Brief:
Copy out all lines of the records in which the word "true" appears.

Dataset entries:
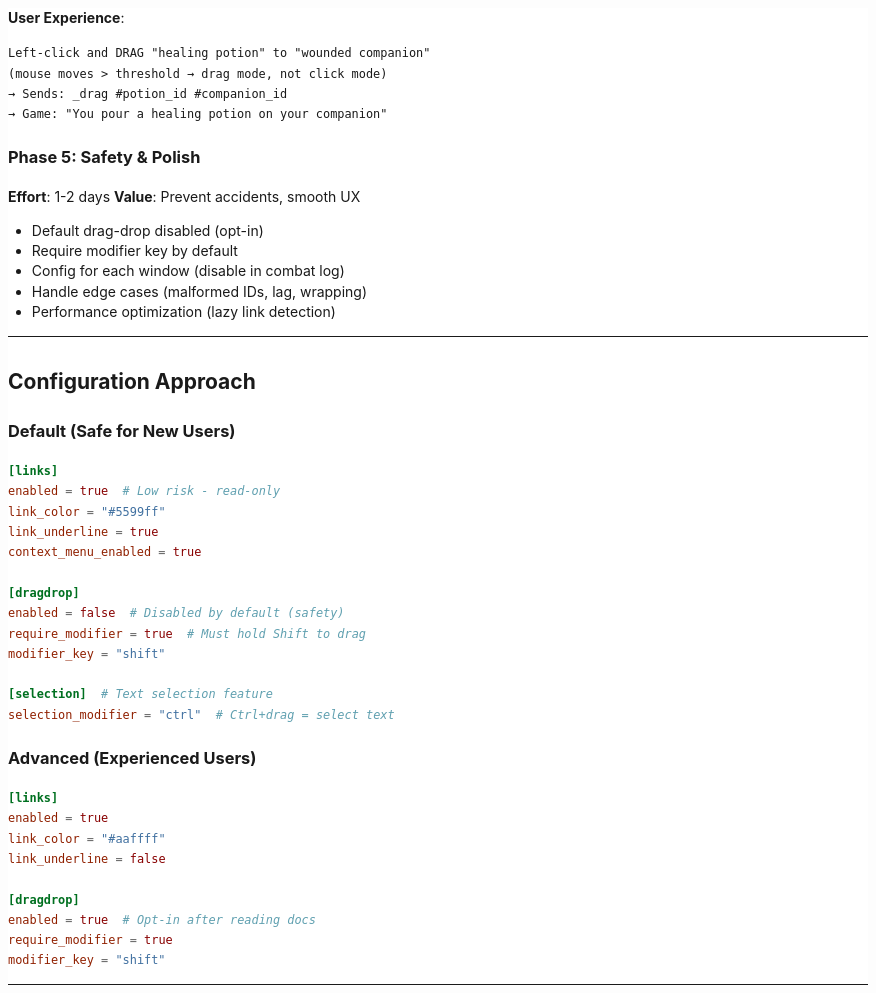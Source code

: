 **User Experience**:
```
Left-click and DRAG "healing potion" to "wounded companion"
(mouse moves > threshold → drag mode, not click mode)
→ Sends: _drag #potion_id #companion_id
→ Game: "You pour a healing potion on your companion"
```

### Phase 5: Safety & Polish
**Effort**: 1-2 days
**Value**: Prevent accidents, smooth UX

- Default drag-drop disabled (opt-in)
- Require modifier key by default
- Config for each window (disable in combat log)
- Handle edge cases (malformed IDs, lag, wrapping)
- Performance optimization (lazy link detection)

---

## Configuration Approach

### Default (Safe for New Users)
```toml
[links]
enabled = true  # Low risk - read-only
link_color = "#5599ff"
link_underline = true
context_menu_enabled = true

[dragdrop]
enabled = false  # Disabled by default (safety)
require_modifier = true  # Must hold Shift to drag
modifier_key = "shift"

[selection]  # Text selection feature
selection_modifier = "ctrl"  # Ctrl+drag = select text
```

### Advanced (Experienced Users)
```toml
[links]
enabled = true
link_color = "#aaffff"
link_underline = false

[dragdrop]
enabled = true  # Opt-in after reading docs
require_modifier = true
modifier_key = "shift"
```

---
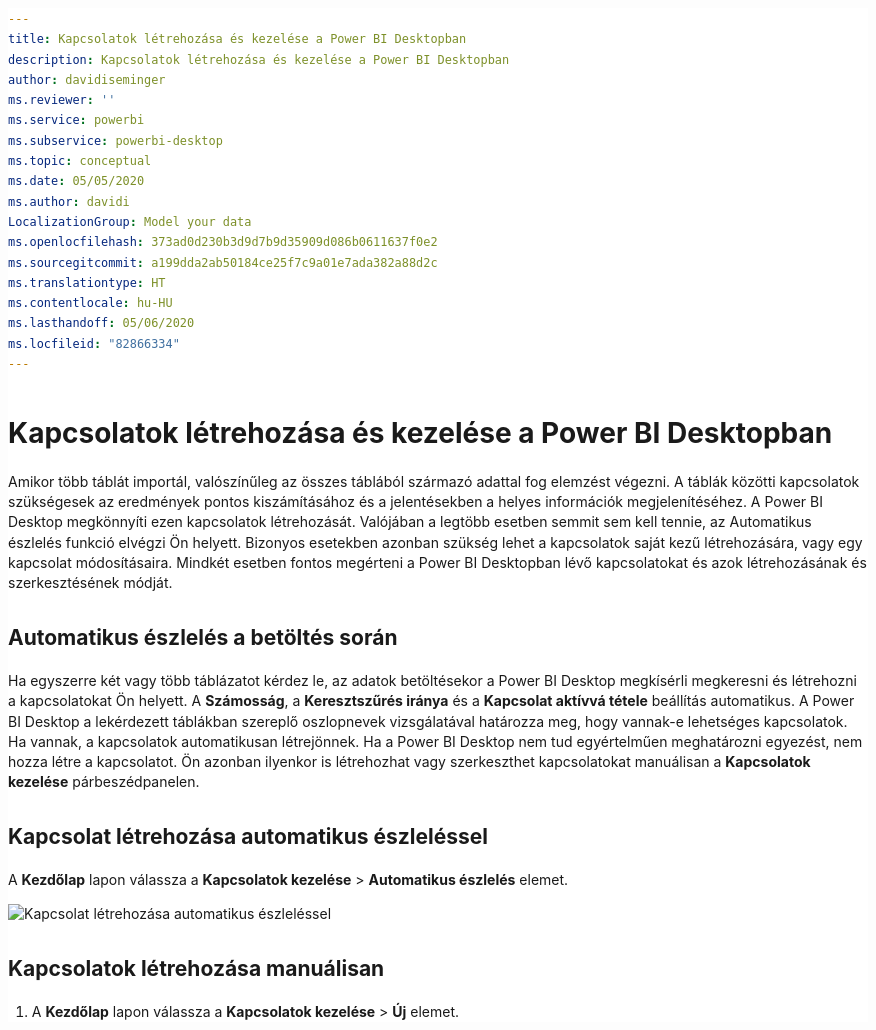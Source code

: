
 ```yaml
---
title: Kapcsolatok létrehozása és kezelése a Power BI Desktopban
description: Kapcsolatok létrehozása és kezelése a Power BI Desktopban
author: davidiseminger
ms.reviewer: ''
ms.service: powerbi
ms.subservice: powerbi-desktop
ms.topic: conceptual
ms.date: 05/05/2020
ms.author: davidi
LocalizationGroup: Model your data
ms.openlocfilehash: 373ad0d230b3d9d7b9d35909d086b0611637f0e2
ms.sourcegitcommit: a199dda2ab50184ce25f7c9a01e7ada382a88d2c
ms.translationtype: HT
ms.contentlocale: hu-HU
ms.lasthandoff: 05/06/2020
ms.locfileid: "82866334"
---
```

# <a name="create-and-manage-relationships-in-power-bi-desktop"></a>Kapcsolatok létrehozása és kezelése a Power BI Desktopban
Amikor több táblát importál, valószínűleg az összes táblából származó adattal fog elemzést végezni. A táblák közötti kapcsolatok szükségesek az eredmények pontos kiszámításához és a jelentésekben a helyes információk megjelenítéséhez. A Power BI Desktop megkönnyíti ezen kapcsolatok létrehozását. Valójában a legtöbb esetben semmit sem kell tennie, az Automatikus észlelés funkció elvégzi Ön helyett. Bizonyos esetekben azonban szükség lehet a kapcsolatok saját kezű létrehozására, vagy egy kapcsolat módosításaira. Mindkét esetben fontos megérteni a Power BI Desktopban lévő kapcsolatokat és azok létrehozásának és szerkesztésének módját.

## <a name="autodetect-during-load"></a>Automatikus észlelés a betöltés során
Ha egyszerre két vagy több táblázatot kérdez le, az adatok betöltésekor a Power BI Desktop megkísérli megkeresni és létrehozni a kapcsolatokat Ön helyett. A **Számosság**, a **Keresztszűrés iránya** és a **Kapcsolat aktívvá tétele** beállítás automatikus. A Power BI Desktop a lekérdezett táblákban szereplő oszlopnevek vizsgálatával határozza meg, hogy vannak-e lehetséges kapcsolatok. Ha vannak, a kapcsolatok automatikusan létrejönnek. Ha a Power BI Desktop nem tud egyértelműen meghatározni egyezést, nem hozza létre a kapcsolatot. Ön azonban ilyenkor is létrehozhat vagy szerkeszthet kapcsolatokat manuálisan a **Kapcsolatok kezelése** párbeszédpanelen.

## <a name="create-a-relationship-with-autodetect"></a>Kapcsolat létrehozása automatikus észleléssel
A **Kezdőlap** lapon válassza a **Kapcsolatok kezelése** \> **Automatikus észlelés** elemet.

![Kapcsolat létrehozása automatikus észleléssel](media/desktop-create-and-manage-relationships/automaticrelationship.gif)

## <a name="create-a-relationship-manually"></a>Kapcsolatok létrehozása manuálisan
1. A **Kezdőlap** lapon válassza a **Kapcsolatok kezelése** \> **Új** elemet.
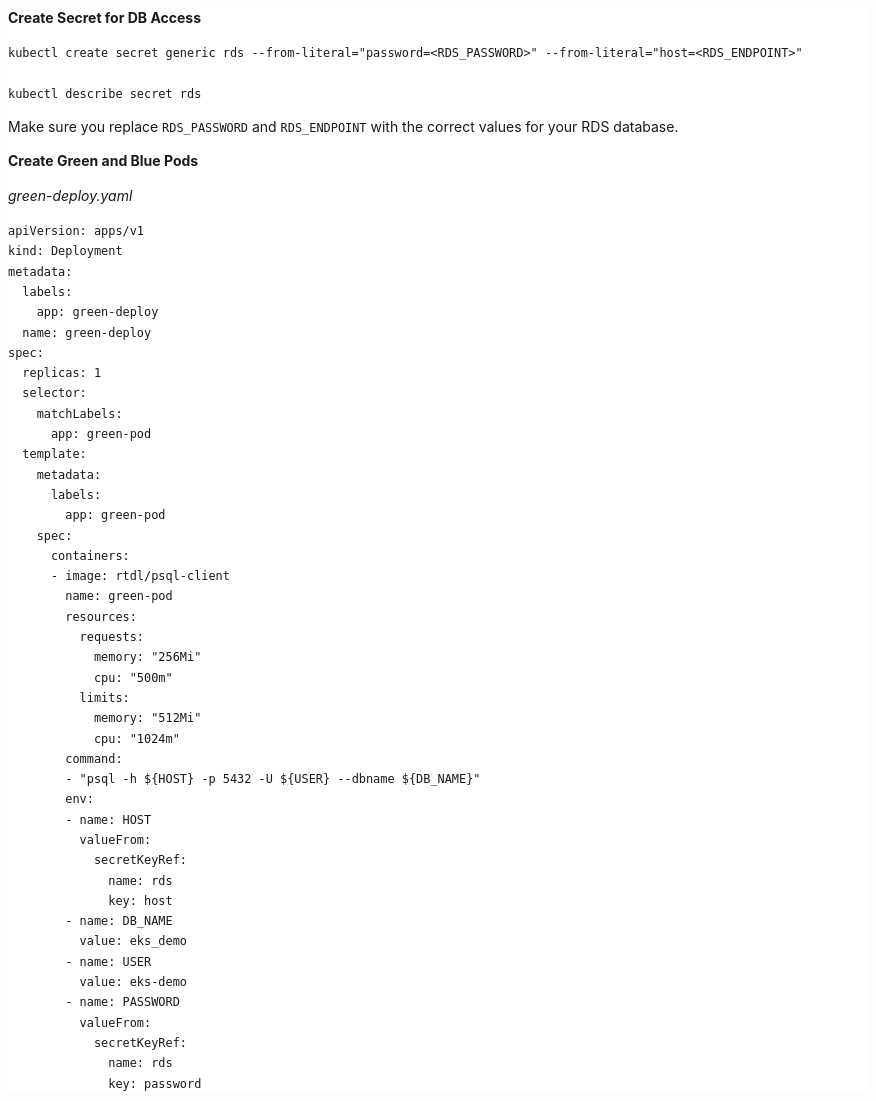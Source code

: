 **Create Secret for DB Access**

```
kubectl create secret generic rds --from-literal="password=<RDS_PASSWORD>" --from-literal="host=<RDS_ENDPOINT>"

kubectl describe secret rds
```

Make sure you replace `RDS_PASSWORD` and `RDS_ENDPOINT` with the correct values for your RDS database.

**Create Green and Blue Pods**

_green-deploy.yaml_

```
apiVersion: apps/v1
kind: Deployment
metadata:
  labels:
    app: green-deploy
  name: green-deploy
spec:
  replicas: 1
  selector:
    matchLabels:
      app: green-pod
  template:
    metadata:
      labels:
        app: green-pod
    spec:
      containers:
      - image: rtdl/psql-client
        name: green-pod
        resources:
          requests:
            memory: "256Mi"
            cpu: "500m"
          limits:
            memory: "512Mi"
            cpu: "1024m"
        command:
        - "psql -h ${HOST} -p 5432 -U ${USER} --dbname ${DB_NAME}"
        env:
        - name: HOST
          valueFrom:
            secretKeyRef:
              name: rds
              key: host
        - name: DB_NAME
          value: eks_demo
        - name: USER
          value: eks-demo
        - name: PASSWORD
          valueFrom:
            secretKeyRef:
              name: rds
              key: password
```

Response below:
enabled = true  # Low risk - read-only
link_underline = true
context_menu_enabled = true
require_modifier = true  # Must hold Shift to drag
enabled = true
enabled = true  # Opt-in after reading docs
require_modifier = true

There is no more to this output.